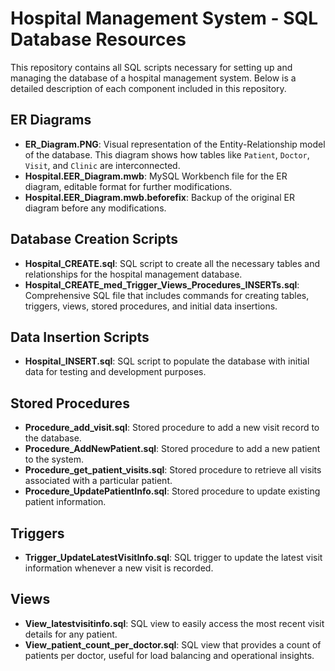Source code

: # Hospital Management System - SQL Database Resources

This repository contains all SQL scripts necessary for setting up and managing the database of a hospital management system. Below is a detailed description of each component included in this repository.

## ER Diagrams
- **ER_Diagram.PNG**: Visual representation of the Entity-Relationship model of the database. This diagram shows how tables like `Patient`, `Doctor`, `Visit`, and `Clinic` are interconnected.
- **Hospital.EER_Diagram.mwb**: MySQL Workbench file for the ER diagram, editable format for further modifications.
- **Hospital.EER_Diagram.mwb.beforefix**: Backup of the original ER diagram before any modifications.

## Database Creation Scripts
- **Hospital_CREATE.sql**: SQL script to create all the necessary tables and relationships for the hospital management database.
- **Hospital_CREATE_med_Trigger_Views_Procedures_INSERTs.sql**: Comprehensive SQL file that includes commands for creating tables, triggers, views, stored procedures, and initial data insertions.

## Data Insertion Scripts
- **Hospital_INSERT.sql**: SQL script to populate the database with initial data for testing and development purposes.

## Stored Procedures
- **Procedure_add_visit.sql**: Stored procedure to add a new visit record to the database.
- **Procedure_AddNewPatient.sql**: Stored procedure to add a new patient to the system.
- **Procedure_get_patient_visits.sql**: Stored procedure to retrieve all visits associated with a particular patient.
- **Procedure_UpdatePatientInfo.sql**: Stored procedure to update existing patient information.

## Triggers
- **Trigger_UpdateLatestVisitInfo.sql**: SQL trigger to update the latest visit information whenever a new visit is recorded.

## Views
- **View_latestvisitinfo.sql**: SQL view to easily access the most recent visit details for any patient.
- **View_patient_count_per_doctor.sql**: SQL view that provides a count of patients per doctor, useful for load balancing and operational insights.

---

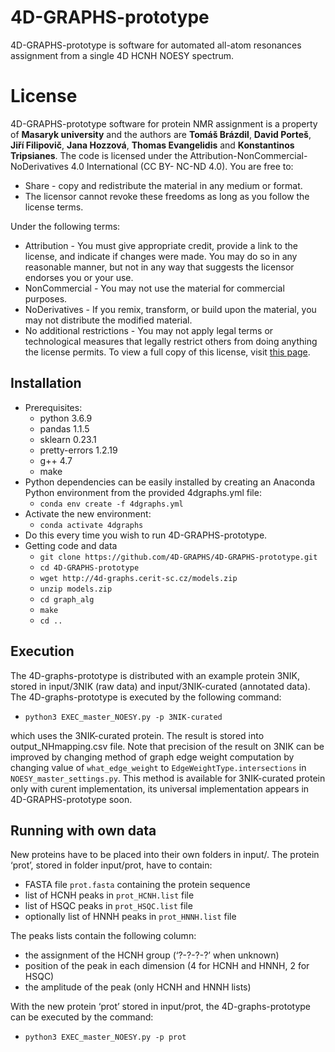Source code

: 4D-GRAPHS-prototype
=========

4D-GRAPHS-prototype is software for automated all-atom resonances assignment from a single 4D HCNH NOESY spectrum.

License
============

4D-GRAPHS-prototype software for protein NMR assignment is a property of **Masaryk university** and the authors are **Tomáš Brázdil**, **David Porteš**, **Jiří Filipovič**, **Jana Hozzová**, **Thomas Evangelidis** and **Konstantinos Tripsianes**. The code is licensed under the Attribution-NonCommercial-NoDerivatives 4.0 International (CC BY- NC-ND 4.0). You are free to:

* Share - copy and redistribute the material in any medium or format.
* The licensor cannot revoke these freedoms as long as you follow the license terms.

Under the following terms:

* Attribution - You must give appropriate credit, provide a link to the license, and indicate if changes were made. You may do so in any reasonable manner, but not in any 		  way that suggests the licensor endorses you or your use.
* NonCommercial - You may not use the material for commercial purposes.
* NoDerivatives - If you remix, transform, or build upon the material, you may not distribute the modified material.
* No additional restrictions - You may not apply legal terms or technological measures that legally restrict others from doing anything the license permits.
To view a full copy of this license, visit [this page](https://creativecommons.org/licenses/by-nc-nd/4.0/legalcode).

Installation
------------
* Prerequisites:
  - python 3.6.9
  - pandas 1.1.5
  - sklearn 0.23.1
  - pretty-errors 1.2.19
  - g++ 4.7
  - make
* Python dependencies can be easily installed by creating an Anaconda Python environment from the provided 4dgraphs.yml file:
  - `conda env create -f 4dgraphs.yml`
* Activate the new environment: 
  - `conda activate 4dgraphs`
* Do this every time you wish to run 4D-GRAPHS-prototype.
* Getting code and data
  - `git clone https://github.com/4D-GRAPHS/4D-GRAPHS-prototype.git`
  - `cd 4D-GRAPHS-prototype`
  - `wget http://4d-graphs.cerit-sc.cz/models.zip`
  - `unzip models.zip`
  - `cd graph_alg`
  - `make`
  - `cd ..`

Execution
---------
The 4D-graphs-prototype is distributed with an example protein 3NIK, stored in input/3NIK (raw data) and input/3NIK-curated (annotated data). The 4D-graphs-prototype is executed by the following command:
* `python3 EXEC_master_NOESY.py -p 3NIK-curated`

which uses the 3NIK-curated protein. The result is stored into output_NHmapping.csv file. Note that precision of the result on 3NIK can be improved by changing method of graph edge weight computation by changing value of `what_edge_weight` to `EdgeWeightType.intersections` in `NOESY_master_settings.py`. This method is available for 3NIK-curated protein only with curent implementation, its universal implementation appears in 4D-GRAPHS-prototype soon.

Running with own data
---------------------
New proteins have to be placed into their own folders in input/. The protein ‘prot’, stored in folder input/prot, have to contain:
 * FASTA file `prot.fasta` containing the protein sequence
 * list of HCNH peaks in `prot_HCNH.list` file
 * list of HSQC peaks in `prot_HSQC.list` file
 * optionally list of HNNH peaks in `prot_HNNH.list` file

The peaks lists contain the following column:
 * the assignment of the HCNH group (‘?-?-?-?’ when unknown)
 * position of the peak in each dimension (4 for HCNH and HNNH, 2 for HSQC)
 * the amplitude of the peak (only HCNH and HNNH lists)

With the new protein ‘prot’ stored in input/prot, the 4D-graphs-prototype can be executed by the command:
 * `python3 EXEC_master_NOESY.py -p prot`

* * *

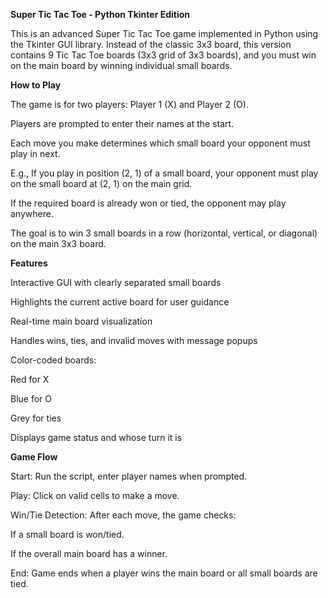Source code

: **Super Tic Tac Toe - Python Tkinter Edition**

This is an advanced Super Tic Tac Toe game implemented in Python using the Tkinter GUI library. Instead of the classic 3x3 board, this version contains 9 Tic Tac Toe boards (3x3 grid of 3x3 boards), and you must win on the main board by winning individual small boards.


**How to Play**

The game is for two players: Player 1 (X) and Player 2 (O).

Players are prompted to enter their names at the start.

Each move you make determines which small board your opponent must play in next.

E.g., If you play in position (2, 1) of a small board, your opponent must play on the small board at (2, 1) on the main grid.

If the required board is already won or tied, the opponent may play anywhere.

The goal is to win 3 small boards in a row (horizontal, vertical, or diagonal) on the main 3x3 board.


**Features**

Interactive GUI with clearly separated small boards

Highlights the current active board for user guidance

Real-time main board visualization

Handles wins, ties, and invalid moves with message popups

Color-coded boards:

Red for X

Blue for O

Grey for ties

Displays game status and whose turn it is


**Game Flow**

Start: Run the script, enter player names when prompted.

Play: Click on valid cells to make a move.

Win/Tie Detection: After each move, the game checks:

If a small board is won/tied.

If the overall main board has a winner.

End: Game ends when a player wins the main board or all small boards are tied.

What the exercise asks => Using the material above, gather every line that includes "lists".

Output of the exercise =>
The peaks lists contain the following column:
 * the amplitude of the peak (only HCNH and HNNH lists)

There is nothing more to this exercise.